L’amore e la sessualità che ne deriva o lo precede si originano dalla debolezza, da un bisogno a causa del quale possiamo solo essere sicuri d’essere insicuri, ma che ci sforziamo di negare o raccontare come inesistente. Siamo tutti splendidamente imbecilli, ossessivamente dipendenti da orgasmi coreografici, più da quelli non avuti che da quelli avuti: basterebbe semplicemente sputtanarsi con eleganza e accuratezza per scampare il maggiore dei pericoli: la castigatezza, la vergogna o, diversamente, il senso della morale. Non la morale, si badi bene! Ma il senso della morale, l’idea secondo cui qualcosa è giusto o sbagliato e che ci fa sentire autorizzati a vedere il male solo nelle scelte altrui. 

L’amante, da qualche parte, ci aspetta, è mezzo nuda (o nudo, a seconda dei desideri di lettura), passeggia nervosamente per la casa, i capelli arruffati, sbuffa e s’impazientisce per il ritardo. In realtà, nessuno ha fissato un appuntamento, nessuno ha parlato del corpo e delle sue implacabili rivendicazioni; gli unici messaggi si sono epigraficamente esplicati in “ti penso”, “come stai?”, “che fai?”. 

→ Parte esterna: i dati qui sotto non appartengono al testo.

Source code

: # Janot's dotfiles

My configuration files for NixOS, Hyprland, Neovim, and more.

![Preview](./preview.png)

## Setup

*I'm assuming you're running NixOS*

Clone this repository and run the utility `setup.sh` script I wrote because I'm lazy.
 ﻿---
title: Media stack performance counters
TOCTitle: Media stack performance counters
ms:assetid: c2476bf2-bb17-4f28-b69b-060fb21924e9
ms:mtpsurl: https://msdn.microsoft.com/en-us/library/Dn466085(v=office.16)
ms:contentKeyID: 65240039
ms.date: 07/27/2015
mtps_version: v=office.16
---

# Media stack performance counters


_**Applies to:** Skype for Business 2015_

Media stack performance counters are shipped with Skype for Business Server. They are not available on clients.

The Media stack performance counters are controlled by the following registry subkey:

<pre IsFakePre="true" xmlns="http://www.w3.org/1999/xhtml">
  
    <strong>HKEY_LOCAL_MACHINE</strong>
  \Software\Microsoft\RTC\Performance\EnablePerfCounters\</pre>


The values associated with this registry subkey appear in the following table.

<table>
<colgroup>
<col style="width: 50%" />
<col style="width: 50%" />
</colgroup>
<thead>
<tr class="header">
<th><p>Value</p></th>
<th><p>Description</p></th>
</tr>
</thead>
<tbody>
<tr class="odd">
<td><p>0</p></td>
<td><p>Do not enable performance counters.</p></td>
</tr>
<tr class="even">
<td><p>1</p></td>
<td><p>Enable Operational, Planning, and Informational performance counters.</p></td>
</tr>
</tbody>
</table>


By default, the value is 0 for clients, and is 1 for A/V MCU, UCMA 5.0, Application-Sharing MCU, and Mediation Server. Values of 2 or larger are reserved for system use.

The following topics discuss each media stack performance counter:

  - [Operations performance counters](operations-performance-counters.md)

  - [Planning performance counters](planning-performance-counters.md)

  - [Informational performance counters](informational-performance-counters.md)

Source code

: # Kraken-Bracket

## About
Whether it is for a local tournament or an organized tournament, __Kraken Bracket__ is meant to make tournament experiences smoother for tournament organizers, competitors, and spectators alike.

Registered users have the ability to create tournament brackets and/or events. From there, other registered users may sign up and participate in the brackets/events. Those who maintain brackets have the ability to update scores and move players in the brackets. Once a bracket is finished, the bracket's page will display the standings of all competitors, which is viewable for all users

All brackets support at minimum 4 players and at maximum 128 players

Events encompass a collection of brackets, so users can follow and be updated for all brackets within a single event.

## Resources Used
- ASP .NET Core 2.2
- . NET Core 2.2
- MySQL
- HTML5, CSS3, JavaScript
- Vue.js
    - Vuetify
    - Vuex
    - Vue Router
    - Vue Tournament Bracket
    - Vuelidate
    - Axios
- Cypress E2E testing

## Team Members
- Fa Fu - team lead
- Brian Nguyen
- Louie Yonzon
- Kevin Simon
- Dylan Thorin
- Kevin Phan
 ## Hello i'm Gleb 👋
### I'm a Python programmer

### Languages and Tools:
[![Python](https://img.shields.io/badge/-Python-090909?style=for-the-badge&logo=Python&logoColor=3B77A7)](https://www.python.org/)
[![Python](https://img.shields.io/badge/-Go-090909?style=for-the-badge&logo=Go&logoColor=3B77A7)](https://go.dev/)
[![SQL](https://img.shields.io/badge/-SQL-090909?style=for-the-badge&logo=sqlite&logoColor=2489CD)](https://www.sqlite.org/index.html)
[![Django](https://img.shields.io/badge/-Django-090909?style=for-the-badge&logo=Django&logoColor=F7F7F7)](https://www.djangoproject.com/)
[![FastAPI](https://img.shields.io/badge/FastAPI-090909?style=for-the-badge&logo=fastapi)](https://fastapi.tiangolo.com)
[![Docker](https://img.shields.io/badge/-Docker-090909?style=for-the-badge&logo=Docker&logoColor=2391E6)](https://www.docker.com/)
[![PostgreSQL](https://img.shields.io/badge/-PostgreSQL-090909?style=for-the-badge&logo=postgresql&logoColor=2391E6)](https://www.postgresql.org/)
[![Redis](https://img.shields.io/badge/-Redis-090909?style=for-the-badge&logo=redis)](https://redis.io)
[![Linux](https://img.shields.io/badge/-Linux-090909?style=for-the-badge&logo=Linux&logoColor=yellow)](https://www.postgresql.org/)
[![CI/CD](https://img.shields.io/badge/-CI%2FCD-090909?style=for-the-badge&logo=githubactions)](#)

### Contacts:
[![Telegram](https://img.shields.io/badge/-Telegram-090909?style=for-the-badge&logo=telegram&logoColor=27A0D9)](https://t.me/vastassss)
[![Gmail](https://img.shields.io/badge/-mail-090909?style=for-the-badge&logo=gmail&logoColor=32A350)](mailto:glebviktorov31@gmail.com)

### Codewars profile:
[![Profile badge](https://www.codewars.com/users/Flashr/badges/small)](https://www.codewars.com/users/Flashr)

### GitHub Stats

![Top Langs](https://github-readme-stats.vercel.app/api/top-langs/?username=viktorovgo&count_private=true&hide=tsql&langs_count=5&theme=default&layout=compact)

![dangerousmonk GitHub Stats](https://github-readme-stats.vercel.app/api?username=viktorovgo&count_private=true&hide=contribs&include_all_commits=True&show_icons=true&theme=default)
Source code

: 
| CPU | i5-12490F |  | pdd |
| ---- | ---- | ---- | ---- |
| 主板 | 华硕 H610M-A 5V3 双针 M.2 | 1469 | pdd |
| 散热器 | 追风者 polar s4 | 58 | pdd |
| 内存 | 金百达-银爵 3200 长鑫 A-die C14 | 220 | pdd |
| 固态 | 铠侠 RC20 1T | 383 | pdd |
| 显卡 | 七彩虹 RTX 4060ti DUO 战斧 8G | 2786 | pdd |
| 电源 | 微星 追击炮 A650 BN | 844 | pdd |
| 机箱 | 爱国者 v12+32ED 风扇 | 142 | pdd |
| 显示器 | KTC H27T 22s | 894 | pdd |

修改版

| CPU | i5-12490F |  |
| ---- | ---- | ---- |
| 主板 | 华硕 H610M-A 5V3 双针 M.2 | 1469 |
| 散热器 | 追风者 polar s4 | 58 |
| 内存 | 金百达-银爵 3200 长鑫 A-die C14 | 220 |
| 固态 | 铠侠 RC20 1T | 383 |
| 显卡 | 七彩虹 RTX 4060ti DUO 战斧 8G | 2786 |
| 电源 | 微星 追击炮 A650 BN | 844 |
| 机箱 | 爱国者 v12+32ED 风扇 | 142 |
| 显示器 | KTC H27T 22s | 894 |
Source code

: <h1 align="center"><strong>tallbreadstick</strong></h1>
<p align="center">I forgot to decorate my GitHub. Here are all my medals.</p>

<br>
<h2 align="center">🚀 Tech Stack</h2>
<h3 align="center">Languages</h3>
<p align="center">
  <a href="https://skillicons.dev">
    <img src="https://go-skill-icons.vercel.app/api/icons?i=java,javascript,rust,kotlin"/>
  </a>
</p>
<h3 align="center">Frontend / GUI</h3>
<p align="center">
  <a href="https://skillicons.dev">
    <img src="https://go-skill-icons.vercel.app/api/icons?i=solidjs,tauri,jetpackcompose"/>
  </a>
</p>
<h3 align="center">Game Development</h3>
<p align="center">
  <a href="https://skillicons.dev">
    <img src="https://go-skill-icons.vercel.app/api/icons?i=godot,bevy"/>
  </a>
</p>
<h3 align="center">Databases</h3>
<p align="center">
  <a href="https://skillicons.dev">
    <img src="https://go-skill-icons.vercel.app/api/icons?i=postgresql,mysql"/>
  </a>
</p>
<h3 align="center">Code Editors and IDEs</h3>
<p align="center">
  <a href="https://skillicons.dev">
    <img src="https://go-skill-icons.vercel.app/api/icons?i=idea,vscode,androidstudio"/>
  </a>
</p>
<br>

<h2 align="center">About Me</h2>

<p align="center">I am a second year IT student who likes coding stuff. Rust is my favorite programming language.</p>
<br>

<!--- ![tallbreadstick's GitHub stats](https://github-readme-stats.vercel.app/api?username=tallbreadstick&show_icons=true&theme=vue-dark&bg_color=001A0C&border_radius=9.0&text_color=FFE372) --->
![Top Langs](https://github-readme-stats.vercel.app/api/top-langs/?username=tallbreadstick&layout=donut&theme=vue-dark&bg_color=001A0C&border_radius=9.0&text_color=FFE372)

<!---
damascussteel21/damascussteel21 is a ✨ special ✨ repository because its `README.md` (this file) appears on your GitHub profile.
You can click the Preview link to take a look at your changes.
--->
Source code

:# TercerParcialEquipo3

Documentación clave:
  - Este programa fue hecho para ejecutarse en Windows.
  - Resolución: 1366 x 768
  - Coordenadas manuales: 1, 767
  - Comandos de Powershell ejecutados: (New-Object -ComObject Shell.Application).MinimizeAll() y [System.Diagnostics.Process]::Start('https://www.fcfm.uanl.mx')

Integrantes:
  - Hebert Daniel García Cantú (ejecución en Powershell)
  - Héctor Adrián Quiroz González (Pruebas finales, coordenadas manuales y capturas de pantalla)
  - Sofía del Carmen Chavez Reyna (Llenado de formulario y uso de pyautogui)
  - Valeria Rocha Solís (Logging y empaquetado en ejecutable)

Siamo troppo abituati a distinguere gesuiticamente le forme volgari da quelle che non lo sono, sebbene non si sappia di preciso cosa siano, le persone ammodo da quelle che non lo sono e così via. 

Il seguito si fa masturbatorio e le immagini appassiscono. Nella saga degli umori inariditi qualcuno s’insinua tra gli amanti, forse un povero cristo da compatire: è il più sventurato d’una compagnia, avrebbe bisogno di toccare ed essere toccato, ma non sa dirlo e finisce col revocare in dubbio i legami altrui. Non può accettare che altri goda. Così, a una mancanza ne segue un’altra. E i letti si scombinano e si rassettano troppo in fretta. 

E il petricore resta solo momento letterario.